*** Opening of DATA FOR THE TASK ***

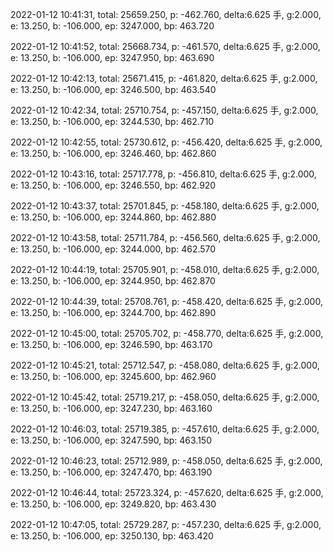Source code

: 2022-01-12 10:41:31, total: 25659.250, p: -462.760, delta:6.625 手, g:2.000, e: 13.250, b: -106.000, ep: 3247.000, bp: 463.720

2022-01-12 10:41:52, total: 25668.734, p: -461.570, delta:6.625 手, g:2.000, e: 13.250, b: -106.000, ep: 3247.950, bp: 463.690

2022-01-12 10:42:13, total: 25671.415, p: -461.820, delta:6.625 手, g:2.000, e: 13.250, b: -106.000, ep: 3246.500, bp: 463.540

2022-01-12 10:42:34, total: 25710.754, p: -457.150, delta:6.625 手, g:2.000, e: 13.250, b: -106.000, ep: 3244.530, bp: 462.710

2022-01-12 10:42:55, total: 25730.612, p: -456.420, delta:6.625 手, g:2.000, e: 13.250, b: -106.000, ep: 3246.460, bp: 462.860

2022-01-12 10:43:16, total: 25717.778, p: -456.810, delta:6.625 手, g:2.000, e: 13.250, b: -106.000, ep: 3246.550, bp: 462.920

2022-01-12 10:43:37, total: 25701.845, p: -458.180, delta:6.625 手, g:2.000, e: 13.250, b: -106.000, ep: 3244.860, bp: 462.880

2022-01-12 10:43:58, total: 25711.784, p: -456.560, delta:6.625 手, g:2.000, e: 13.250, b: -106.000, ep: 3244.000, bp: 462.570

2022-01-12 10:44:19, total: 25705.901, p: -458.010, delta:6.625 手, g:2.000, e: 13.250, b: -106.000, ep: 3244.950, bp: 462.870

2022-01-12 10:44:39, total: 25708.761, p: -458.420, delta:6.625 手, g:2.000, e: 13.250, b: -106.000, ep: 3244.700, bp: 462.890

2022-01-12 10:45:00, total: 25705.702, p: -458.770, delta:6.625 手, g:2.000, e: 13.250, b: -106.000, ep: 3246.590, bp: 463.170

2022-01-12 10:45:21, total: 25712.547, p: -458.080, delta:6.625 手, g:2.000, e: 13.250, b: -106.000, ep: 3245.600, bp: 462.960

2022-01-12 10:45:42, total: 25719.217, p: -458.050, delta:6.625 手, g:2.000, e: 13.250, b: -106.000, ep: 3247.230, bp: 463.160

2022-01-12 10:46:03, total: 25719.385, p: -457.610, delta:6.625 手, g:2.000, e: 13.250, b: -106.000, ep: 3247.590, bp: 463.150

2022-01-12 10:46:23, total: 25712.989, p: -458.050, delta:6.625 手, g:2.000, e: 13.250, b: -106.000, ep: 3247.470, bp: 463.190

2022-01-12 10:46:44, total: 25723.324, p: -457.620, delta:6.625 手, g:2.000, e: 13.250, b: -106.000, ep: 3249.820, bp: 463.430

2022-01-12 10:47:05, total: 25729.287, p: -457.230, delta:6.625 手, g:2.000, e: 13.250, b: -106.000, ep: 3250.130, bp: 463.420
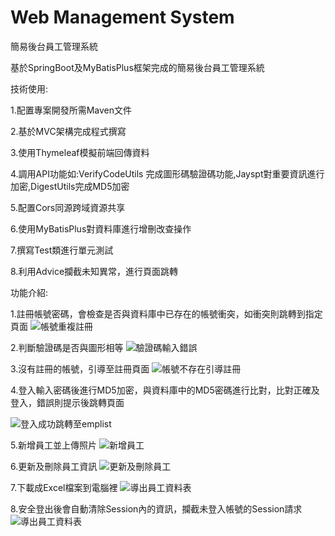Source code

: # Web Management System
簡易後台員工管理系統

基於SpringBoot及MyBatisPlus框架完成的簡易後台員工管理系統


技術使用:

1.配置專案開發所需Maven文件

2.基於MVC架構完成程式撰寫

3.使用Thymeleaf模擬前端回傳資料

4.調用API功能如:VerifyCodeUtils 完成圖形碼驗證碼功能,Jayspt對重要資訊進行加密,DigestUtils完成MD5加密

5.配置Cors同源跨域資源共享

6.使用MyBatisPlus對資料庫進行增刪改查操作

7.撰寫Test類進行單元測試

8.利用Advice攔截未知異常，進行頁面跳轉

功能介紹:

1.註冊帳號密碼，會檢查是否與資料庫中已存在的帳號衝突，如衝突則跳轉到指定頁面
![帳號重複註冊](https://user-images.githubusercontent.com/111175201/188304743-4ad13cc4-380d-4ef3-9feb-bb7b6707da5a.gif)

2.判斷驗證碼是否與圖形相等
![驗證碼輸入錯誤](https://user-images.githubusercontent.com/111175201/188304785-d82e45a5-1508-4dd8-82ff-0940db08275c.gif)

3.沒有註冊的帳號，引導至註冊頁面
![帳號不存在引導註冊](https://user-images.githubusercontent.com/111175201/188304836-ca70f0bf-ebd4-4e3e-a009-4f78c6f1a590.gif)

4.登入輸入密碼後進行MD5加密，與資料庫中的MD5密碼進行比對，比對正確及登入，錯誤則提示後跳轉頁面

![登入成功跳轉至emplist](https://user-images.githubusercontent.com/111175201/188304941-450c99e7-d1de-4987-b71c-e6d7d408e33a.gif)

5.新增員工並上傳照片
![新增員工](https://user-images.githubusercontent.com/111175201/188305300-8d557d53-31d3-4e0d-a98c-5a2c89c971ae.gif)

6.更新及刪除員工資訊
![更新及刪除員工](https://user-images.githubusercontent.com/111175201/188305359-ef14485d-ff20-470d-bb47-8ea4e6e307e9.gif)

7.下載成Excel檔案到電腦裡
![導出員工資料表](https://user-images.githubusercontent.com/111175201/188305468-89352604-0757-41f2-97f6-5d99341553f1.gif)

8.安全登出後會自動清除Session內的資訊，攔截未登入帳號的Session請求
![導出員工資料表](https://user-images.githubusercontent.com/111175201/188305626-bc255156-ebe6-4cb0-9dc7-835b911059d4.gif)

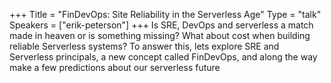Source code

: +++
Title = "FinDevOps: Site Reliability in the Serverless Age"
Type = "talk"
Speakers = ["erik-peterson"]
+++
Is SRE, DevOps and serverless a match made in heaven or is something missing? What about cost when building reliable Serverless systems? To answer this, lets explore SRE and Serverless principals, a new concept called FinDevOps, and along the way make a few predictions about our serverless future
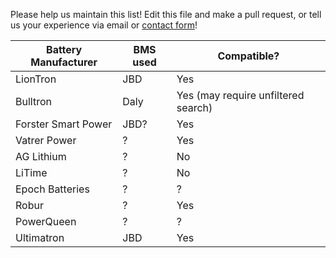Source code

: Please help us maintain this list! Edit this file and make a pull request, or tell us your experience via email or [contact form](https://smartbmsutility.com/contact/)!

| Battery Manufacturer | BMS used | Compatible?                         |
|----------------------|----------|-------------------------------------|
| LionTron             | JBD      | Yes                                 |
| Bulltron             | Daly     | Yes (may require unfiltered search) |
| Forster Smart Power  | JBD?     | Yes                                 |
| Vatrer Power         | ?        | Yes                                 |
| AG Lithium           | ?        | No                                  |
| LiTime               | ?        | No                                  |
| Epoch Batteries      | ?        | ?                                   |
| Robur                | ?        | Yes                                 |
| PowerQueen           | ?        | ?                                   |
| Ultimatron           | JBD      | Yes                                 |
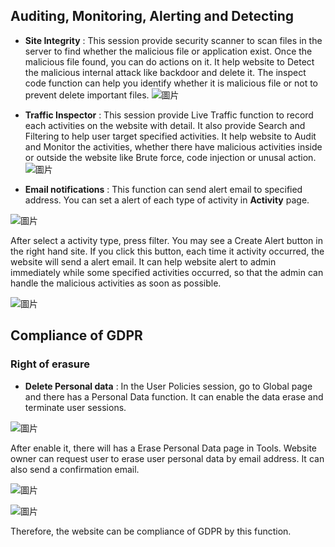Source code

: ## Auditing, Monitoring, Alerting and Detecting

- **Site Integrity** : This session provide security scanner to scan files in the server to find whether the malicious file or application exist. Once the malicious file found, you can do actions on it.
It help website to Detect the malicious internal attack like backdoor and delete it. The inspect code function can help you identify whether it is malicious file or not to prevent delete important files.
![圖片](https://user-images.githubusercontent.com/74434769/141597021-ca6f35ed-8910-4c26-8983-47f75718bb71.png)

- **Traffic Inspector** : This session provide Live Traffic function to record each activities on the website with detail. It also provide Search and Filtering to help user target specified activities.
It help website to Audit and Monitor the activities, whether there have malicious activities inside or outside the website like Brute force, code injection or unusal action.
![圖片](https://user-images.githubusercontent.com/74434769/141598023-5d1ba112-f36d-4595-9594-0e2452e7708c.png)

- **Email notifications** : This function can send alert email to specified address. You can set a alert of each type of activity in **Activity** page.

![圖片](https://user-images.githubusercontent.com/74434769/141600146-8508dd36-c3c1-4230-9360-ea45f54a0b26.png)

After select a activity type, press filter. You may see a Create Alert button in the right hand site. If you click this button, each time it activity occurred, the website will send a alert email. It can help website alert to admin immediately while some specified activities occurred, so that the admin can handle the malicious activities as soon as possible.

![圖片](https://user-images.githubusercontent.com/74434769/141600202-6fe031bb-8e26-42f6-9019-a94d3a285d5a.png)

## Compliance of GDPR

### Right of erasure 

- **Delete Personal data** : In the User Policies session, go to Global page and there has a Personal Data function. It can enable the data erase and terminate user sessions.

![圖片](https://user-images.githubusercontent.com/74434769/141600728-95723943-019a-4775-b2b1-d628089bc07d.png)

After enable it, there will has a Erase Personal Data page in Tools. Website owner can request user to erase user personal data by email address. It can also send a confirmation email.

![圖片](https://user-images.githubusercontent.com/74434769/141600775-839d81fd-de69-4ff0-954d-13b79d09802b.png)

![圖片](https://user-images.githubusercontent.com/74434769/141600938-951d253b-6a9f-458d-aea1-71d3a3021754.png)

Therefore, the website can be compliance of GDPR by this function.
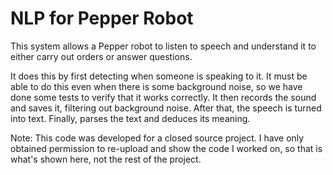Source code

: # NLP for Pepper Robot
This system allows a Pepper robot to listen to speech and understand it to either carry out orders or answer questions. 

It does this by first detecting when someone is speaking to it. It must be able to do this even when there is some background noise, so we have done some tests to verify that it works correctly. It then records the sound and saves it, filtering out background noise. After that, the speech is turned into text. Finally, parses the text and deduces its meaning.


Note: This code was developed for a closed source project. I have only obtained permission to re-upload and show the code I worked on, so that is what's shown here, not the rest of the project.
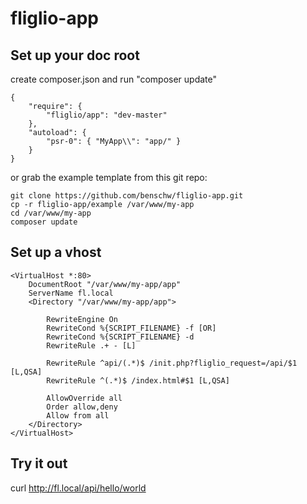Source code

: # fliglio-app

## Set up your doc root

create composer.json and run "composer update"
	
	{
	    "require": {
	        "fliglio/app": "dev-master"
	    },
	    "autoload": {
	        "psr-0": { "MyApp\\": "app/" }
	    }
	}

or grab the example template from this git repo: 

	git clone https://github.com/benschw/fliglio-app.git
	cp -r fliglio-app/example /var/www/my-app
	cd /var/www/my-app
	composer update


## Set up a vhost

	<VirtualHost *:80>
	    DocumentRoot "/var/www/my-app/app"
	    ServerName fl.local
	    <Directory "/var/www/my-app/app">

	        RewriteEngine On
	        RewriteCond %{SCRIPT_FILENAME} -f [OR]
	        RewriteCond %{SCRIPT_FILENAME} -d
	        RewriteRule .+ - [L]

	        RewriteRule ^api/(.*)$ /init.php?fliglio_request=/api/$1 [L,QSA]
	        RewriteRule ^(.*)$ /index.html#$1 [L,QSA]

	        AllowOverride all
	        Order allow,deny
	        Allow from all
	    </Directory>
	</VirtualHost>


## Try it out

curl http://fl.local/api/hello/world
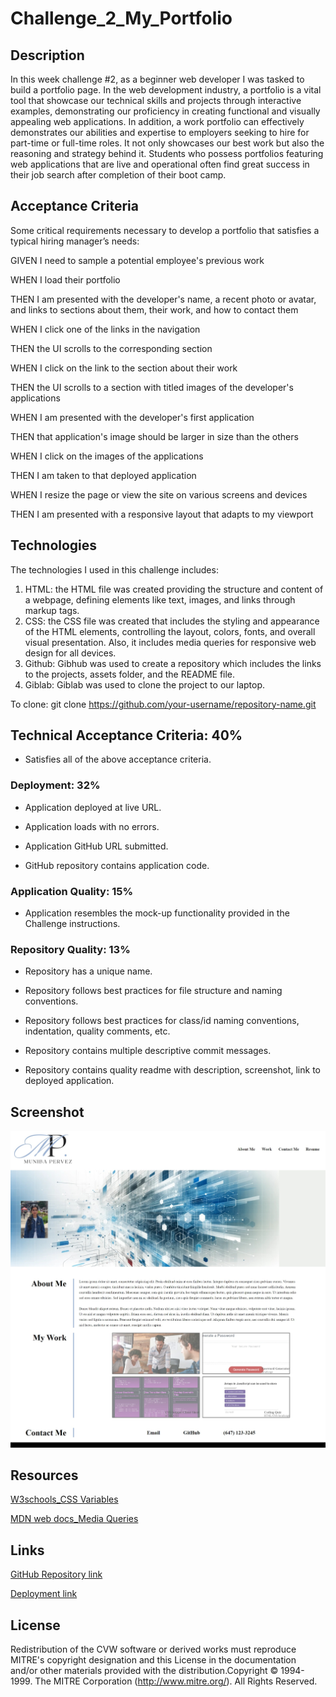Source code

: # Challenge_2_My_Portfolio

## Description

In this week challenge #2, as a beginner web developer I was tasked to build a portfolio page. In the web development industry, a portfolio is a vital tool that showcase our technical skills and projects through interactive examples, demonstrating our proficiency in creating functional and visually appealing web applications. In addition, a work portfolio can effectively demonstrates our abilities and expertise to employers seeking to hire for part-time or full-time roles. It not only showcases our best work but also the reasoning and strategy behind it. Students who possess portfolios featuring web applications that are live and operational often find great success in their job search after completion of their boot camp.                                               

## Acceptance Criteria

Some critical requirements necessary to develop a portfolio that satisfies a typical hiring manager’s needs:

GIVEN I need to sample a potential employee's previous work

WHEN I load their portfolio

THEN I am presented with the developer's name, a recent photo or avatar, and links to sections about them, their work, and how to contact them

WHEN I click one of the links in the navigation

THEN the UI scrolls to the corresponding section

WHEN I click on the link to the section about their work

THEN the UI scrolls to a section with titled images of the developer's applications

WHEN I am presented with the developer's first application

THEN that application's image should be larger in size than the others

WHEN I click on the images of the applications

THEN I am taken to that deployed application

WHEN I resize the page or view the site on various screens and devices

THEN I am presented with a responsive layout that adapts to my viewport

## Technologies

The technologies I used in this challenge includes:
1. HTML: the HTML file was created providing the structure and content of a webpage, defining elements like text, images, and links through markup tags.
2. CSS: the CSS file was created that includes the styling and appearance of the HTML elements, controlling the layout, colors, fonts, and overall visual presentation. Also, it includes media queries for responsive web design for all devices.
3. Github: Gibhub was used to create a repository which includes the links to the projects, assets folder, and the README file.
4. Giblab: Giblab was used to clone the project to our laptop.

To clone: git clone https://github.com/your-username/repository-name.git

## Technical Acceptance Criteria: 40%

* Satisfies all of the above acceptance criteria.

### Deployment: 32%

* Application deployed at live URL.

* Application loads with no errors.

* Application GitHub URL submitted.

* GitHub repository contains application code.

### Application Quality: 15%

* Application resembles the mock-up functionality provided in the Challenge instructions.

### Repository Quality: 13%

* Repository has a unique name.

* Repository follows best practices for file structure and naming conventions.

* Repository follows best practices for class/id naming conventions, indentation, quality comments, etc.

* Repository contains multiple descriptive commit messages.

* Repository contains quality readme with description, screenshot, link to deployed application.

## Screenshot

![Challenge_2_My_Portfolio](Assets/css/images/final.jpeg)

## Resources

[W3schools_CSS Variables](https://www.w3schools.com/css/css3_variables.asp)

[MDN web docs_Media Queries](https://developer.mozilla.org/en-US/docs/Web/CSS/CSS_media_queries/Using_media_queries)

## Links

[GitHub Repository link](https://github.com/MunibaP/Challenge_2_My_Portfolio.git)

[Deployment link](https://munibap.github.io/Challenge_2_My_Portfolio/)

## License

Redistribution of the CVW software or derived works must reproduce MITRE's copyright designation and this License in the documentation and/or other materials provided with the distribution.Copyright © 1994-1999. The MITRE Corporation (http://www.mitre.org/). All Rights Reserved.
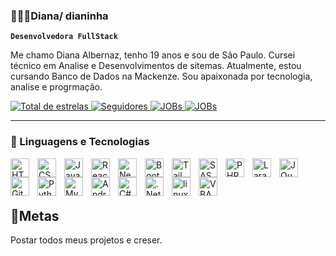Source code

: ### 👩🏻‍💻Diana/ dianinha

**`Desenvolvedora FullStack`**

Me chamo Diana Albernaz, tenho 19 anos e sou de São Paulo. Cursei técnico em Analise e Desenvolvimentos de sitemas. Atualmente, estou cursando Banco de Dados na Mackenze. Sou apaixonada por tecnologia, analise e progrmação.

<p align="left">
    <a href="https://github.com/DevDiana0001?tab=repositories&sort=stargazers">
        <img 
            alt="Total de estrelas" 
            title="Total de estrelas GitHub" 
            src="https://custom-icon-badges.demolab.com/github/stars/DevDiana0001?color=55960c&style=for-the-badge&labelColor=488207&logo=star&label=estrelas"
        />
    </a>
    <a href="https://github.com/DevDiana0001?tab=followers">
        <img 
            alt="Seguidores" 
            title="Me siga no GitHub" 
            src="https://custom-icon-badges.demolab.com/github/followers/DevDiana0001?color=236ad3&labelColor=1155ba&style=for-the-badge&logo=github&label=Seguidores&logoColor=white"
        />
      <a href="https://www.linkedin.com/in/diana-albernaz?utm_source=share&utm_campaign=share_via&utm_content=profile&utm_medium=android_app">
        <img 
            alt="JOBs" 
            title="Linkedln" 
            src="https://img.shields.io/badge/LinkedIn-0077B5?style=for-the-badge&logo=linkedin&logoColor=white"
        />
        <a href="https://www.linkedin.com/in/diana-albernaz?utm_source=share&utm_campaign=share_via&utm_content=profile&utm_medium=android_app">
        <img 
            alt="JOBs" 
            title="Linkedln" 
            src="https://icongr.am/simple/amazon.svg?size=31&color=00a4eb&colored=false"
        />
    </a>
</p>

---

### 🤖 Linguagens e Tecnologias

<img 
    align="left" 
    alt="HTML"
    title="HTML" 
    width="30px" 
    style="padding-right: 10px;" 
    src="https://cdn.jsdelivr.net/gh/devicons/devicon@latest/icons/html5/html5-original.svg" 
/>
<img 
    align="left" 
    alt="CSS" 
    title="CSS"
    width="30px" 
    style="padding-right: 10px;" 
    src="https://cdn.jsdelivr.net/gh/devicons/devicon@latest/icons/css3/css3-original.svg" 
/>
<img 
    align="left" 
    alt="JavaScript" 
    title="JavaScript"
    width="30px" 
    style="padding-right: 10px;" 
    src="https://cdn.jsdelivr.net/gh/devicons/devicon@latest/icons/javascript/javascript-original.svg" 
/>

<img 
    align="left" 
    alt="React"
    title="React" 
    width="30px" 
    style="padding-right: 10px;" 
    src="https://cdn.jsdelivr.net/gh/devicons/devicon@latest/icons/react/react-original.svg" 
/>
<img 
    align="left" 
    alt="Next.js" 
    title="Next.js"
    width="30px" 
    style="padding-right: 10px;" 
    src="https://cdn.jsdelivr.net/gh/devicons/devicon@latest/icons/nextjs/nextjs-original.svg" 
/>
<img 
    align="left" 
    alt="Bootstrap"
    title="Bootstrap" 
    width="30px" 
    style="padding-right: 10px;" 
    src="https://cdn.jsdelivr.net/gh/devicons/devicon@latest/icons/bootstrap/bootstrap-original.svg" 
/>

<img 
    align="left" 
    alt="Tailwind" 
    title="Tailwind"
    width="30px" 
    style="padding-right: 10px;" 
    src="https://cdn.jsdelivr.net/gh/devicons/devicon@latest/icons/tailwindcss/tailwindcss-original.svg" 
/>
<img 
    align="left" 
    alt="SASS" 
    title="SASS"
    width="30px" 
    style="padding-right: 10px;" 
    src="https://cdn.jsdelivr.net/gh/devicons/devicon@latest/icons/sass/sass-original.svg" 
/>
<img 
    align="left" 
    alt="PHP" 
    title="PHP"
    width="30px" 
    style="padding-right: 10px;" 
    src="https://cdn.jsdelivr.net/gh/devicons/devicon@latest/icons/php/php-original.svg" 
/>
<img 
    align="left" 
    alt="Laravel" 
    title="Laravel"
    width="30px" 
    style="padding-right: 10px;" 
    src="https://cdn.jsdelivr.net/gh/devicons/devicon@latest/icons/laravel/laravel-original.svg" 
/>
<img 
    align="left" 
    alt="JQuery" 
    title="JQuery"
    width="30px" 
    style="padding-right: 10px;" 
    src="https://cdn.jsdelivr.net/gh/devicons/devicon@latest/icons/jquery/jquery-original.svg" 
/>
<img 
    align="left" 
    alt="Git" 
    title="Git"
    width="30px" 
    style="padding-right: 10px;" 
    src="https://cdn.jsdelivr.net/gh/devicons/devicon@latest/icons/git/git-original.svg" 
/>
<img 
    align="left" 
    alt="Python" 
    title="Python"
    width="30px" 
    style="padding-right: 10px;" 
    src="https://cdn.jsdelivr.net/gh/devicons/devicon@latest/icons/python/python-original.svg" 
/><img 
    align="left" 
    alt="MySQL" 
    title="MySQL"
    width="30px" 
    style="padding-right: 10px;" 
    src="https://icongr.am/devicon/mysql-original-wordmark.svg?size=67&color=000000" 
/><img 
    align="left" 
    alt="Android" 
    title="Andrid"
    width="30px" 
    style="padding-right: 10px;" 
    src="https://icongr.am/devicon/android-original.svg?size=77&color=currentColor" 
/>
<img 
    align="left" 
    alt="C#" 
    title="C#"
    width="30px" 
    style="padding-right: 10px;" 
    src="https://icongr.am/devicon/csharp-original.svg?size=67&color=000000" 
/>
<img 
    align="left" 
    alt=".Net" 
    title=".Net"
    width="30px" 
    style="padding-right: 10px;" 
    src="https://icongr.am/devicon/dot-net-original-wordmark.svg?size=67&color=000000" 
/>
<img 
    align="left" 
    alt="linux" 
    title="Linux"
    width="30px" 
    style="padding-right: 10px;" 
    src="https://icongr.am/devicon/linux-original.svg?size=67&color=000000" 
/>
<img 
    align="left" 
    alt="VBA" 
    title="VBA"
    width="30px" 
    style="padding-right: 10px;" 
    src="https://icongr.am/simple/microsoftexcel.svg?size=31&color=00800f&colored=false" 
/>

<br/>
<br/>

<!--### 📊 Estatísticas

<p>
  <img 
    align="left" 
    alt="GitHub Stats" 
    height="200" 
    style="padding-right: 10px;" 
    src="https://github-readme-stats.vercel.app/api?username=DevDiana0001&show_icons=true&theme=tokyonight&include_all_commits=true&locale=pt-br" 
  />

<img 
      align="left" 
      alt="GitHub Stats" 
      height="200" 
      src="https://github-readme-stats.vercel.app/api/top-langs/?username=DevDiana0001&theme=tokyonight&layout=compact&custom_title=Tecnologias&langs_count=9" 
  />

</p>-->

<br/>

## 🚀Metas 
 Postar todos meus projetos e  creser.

*** Close of DATA FOR THE TASK ***

■ **WHAT THE TASK ASKS**
Using the entries above, return exactly the lines from the line with "### Right of erasure" to the line with "- **Delete Personal", counting both of those lines.

■ **WRITTEN ANSWER**
### Right of erasure 

- **Delete Personal data** : In the User Policies session, go to Global page and there has a Personal Data function. It can enable the data erase and terminate user sessions.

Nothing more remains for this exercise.